Elian Dad Said Willing To Come To US
Mar. 30, 2000
HAVANA (AP) _ The father of Elian Gonzalez is willing to travel to the United States to claim his son and stay with him, while their Miami relatives continue a legal battle to keep him, President Fidel Castro said Wednesday night.
Juan Miguel Gonzalez ``is ready to immediately'' to go Florida to take custody of the 6-year-old boy, Castro said during the surprise announcement made during a live television broadcast. He said the trip was conditional on guarantees that the U.S. government would turn Elian over to his father or at least make a maximum effort to do so.
``The passports are ready,'' Castro said. ``And of course the airplane is ready.''
He said that Gonzalez's American attorney Gregory Craig was seeking U.S. visas for the father and a large entourage, as well as the guarantees the father had sought.

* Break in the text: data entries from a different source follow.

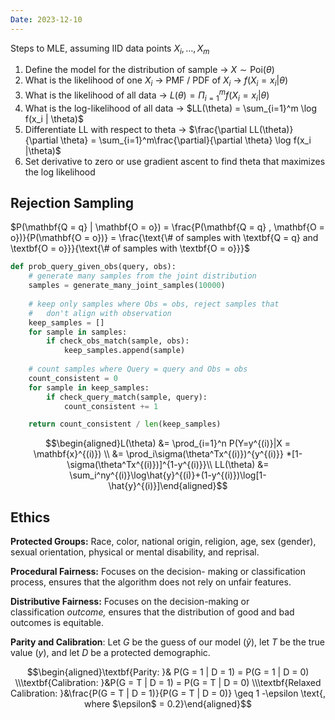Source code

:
 ```yaml
---
Date: 2023-12-10
---
```

Steps to MLE, assuming IID data points $X_i, \dots, X_m$﻿

1. Define the model for the distribution of sample → $X \sim \text{Poi}(\theta)$﻿
2. What is the likelihood of one $X_i$﻿ → PMF / PDF of $X_i$﻿ → $f(X_i = x_i | \theta)$﻿
3. What is the likelihood of all data → $L(\theta) = \Pi_{i=1}^m f(X_i = x_i | \theta)$﻿
4. What is the log-likelihood of all data → $LL(\theta) = \sum_{i=1}^m \log f(x_i | \theta)$﻿
5. Differentiate LL with respect to theta → $\frac{\partial LL(\theta)}{\partial \theta} = \sum_{i=1}^m\frac{\partial}{\partial \theta} \log f(x_i |\theta)$﻿
6. Set derivative to zero or use gradient ascent to find theta that maximizes the log likelihood

  

  

## Rejection Sampling

$P(\mathbf{Q = q} | \mathbf{O = o}) = \frac{P(\mathbf{Q = q} , \mathbf{O = o})}{P(\mathbf{O = o})} = \frac{\text{\# of samples with \textbf{Q = q} and \textbf{O = o}}}{\text{\# of samples with \textbf{O = o}}}$

  

```Python
def prob_query_given_obs(query, obs):
    # generate many samples from the joint distribution
    samples = generate_many_joint_samples(10000)
    
    # keep only samples where Obs = obs, reject samples that
    #   don't align with observation
    keep_samples = []
    for sample in samples:
        if check_obs_match(sample, obs):
            keep_samples.append(sample)
    
    # count samples where Query = query and Obs = obs
    count_consistent = 0
    for sample in keep_samples:
        if check_query_match(sample, query):
            count_consistent += 1

    return count_consistent / len(keep_samples)
```

$$\begin{aligned}L(\theta) &= \prod_{i=1}^n P(Y=y^{(i)}|X = \mathbf{x}^{(i)}) \\ &= \prod_i\sigma(\theta^Tx^{(i)})^{y^{(i)}} *[1-\sigma(\theta^Tx^{(i)})]^{1-y^{(i)}}\\ LL(\theta) &= \sum_i^ny^{(i)}\log\hat{y}^{(i)}+(1-y^{(i)})\log[1-\hat{y}^{(i)}]\end{aligned}$$

## Ethics

**Protected Groups:** Race, color, national origin, religion, age, sex (gender), sexual orientation, physical or mental disability, and reprisal.

**Procedural Fairness:** Focuses on the decision- making or classification process, ensures that the algorithm does not rely on unfair features.

**Distributive Fairness:** Focuses on the decision-making or classification _outcome,_ ensures that the distribution of good and bad outcomes is equitable.

**Parity and Calibration**: Let $G$﻿ be the guess of our model ($\hat{y}$﻿), let $T$﻿ be the true value ($y$﻿), and let $D$﻿ be a protected demographic.

$$\begin{aligned}\textbf{Parity: }& P(G = 1 | D = 1) = P(G = 1 | D = 0) \\\textbf{Calibration: }&P(G = T | D = 1) = P(G = T | D = 0) \\\textbf{Relaxed Calibration: }&\frac{P(G = T | D = 1)}{P(G = T | D = 0)} \geq 1 -\epsilon \text{, where $\epsilon$ = 0.2}\end{aligned}$$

Castro said that all that Gonzalez was waiting for was final word from his attorney that the guarantees had been delivered. He did not offer any specifics to what city the plane would fly to initially, but said that Gonzalez would wait out the court process with his son in Washington.
The turnabout came at a crucial time _ on the eve of the U.S. Justice Department's deadline for Elian's Miami relatives to sign an agreement promising to give up the boy if they lose their legal appeal.
Lazaro Gonzalez, the Miami great-uncle Elian has been staying with, has said he would be willing to release the boy to Gonzalez, if the father personally came from Cuba to pick him up.
Apparently calling the great-uncle's bluff, Castro said not only would the father go, but he would stay for the entire court process.
Gonzalez in the past has said that he would be willing to travel to the United States to claim his boy if he could just pick him up and come back to Cuba.
This is the first time that anyone has said that Gonzalez was willing to stay in the United States during the legal process. It is also the first time that it has been said that Gonzalez is ready to travel immediately.
Gonzalez would go with a large group of people, including his wife, and their 6-month-old son, who is Elian's half-brother. Also in the entourage would be Elian's first grade teacher, a dozen of his classmates and a host of Cuban psychologists and psychiatrists.
Other members of the family would stay at the home of the chief of the Cuban Interests Section in Washington, Castro said.
He said having Elian's teacher and classmates along would allow Elian to reinsert himself into his family and school environment ``without losing a moment of the child's readaption.''
Since the international dispute over Elian erupted after the boy was rescued at sea more than four months ago, Gonzalez has been reluctant to travel to the United States to claim his child.
He has cited concerns that he would be the subject of legal and political attacks by anti-communist Cuban exiles who oppose Elian's return to the island, and that his life could be endangered.
Castro said that staying at the home of Fernando Remirez de Estenoz, the Cuban Interests Section chief, would provide the protections that Gonzalz sought.
Castro said he consulted with Gonalez before making the announcement. Phone calls placed to Gonzalez's home went unanswered.